**EXTRACTED DATA**
== Segment start ==

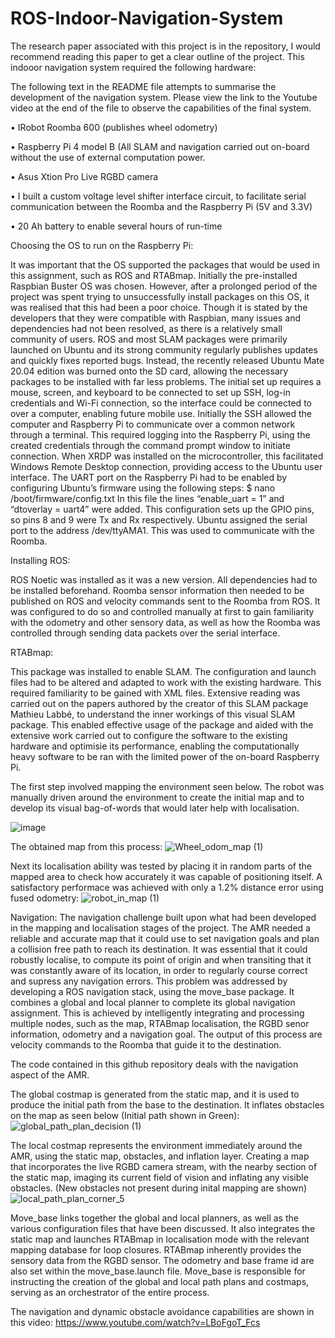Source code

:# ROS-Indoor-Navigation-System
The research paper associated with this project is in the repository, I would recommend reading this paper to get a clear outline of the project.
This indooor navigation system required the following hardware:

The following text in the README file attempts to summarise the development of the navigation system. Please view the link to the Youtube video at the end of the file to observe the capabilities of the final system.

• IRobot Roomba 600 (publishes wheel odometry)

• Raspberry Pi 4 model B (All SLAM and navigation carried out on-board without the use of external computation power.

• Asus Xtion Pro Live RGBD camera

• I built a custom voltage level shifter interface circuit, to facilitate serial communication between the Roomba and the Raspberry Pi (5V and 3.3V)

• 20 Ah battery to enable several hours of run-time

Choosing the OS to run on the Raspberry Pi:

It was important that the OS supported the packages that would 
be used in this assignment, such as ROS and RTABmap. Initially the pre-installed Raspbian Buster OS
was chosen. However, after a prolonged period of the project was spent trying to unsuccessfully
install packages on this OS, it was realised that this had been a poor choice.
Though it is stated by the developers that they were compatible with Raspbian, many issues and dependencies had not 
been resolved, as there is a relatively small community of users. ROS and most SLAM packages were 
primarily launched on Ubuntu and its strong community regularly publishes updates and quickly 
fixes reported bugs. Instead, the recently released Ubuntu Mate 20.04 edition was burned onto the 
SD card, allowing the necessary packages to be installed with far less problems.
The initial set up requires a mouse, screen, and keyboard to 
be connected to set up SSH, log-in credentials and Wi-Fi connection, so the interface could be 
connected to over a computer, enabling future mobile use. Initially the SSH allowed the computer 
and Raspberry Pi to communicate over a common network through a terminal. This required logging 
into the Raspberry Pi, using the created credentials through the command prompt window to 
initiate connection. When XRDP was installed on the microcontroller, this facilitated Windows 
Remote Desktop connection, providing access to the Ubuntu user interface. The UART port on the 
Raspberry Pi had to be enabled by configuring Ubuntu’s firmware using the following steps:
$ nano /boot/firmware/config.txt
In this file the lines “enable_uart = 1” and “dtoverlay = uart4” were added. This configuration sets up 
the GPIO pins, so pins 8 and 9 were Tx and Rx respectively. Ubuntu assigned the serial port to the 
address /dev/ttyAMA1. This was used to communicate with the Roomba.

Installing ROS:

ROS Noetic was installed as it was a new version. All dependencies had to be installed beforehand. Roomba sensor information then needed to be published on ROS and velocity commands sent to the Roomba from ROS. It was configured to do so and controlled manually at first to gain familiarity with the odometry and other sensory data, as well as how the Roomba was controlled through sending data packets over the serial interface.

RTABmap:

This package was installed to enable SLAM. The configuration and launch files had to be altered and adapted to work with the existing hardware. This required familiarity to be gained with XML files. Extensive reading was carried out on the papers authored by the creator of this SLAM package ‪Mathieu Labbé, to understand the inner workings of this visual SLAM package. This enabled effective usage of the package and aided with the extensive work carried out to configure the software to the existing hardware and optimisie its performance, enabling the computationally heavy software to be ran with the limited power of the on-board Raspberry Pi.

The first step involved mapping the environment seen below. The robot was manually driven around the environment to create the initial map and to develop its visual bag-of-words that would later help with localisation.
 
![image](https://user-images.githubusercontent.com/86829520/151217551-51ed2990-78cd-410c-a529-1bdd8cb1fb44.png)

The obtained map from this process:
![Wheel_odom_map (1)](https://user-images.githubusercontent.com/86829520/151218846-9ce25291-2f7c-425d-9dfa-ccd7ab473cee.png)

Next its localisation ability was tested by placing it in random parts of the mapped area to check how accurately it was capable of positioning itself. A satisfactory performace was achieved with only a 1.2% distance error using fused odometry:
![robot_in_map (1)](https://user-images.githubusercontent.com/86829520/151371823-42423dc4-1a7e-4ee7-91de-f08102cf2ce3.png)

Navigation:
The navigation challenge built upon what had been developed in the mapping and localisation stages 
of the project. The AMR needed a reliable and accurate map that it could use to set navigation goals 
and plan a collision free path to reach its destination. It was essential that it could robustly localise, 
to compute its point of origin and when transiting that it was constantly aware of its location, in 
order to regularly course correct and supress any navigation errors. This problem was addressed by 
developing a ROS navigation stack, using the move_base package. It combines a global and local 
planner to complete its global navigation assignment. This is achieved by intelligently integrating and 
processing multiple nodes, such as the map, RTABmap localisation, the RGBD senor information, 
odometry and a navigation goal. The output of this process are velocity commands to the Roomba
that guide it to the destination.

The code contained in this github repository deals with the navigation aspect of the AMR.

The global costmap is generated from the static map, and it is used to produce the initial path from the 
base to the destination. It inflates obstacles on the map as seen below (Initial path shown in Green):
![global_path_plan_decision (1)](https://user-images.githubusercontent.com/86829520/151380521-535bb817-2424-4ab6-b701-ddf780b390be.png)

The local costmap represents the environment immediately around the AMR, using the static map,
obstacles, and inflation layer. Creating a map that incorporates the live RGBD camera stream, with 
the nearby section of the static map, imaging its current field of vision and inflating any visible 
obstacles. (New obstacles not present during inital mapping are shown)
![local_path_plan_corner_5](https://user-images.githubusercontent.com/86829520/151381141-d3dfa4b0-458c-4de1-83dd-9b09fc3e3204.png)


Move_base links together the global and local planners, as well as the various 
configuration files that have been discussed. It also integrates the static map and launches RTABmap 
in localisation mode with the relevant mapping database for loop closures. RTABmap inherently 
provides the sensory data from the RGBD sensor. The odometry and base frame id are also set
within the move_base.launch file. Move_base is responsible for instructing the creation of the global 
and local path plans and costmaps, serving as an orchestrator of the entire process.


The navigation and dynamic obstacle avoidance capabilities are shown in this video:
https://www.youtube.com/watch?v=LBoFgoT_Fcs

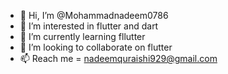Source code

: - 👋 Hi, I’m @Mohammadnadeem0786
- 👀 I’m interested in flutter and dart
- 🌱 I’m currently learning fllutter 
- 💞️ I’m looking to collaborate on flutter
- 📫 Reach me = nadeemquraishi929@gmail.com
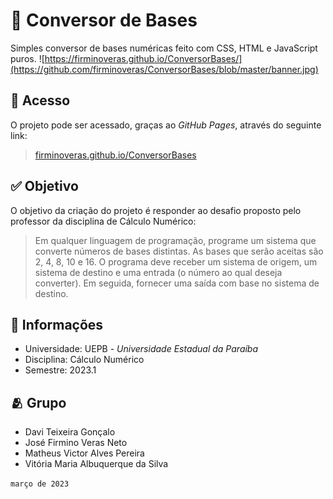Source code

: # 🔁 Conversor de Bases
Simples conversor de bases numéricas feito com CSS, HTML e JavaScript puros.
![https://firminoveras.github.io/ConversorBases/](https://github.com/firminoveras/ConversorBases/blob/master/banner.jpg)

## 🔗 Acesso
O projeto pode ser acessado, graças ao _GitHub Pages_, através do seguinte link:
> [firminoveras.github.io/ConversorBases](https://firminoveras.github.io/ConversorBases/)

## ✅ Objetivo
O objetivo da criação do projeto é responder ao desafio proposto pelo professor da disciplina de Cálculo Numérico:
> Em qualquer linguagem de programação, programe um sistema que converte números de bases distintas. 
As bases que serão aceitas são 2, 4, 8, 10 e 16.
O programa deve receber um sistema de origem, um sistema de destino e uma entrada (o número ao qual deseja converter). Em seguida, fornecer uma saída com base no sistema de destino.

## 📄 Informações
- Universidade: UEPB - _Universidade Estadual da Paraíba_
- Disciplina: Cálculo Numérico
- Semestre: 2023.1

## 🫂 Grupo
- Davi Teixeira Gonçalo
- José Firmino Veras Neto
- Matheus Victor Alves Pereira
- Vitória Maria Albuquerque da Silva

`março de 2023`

== Segment end ==
== Segment start ==

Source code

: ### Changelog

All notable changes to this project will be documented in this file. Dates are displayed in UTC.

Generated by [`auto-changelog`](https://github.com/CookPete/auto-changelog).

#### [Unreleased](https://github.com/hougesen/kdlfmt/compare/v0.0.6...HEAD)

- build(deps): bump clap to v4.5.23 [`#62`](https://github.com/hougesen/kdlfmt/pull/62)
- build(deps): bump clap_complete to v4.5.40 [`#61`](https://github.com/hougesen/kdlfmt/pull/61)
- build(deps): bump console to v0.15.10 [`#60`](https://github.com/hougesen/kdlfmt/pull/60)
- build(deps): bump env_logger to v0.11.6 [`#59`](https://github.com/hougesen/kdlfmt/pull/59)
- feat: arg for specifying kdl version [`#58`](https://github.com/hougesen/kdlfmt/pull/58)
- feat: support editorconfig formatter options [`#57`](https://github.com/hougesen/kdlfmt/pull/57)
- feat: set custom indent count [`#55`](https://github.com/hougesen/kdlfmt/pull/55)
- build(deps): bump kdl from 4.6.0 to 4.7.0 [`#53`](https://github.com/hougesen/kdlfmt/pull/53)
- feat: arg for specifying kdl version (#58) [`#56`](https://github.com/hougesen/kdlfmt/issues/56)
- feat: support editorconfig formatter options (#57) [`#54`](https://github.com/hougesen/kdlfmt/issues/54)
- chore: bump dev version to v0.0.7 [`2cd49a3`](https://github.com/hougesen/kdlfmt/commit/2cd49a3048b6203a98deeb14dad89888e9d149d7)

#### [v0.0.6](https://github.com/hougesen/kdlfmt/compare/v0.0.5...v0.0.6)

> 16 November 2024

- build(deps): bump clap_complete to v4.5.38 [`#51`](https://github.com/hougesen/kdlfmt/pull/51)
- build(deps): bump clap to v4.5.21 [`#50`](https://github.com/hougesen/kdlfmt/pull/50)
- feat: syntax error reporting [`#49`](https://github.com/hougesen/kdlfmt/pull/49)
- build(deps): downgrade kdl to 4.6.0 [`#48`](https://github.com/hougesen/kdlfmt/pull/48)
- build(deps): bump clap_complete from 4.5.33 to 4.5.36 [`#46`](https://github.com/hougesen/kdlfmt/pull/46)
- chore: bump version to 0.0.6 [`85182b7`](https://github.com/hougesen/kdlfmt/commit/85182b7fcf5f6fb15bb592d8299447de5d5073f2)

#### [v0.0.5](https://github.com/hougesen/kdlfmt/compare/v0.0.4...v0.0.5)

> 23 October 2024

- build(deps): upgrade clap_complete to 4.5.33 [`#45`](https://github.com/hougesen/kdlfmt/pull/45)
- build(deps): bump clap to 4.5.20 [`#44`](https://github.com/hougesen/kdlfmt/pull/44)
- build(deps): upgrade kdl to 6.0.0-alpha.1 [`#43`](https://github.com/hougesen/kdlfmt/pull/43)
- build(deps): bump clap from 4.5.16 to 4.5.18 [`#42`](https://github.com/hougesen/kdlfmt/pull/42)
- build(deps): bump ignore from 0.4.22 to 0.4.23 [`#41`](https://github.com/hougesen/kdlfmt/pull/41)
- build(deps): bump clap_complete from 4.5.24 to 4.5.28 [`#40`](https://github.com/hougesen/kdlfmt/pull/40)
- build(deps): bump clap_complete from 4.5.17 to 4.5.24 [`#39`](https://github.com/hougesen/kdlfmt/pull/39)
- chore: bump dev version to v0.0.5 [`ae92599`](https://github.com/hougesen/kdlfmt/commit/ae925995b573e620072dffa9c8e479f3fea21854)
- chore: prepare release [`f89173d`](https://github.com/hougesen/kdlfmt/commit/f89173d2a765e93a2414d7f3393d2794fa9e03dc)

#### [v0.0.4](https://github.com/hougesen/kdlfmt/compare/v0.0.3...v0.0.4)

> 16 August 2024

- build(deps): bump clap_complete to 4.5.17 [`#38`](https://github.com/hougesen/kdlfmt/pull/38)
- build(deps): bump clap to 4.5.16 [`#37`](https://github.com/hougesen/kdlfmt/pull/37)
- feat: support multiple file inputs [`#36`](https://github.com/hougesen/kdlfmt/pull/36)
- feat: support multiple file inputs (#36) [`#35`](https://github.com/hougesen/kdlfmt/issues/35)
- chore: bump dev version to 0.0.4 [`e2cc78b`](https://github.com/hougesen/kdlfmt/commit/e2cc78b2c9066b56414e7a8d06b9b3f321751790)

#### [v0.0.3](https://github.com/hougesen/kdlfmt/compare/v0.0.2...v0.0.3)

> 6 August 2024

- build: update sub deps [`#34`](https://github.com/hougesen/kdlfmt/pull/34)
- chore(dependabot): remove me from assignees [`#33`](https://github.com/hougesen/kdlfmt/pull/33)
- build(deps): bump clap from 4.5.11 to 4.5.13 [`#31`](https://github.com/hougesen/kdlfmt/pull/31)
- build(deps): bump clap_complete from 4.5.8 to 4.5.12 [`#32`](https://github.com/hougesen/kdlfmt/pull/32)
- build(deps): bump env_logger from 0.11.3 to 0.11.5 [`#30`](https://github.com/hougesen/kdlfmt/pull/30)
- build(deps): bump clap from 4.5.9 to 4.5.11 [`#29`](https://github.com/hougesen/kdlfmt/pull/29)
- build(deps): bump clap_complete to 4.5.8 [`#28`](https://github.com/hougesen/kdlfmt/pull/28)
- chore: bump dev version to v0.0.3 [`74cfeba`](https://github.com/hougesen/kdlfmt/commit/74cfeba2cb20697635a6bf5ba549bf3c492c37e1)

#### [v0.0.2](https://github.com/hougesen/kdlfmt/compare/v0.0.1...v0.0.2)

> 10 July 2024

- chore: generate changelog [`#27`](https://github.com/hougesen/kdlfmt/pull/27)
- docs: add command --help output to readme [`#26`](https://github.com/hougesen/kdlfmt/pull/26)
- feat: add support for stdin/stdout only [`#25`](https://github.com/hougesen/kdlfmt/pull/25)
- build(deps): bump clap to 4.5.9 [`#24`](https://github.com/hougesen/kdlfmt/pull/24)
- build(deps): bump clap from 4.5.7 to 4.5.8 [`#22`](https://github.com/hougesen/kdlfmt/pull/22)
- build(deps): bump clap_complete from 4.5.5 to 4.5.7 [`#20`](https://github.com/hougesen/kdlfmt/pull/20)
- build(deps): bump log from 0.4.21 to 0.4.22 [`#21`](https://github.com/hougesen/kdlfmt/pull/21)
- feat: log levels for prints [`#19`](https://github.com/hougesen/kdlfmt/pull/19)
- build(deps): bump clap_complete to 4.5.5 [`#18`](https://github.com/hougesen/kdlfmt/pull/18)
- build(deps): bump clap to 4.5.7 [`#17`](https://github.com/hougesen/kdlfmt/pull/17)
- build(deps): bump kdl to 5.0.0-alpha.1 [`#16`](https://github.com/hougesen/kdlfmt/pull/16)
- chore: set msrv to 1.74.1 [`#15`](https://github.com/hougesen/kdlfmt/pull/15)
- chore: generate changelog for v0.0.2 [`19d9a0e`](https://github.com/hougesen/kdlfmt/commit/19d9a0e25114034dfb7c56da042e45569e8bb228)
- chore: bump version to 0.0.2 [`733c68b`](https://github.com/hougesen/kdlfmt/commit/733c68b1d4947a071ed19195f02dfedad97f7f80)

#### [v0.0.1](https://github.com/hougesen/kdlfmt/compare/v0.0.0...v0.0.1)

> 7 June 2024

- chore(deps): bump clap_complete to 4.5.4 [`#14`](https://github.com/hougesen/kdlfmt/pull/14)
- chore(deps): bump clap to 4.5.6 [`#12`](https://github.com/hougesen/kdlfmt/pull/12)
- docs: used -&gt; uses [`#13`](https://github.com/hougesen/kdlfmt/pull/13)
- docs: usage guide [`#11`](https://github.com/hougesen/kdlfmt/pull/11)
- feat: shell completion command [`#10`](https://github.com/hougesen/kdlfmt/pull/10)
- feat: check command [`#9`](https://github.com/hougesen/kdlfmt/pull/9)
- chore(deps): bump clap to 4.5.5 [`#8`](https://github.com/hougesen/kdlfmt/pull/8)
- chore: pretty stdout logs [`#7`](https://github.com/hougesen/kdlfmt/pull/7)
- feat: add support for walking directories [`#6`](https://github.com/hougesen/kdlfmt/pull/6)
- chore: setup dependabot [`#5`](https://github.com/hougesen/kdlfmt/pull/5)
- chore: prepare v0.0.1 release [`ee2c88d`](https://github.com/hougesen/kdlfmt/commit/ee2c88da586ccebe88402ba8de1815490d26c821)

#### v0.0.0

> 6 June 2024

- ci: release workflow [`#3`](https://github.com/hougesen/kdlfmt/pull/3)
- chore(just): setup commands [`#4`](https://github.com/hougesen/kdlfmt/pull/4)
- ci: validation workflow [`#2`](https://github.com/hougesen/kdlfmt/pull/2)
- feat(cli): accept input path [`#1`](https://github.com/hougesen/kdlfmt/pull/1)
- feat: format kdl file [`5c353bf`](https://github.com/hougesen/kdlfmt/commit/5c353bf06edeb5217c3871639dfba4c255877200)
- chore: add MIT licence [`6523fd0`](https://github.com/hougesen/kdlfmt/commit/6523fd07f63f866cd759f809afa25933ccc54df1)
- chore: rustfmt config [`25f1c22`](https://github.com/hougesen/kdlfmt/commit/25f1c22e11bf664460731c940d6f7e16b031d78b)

== Segment end ==

**WORK ORDER**
In the listing above, find the line with "and plan a collision" and the line with "processing multiple nodes, such". Output those two lines and every line between them, exactly as written.

**RESPONSE BELOW**
and plan a collision free path to reach its destination. It was essential that it could robustly localise, 
to compute its point of origin and when transiting that it was constantly aware of its location, in 
order to regularly course correct and supress any navigation errors. This problem was addressed by 
developing a ROS navigation stack, using the move_base package. It combines a global and local 
planner to complete its global navigation assignment. This is achieved by intelligently integrating and 
processing multiple nodes, such as the map, RTABmap localisation, the RGBD senor information, 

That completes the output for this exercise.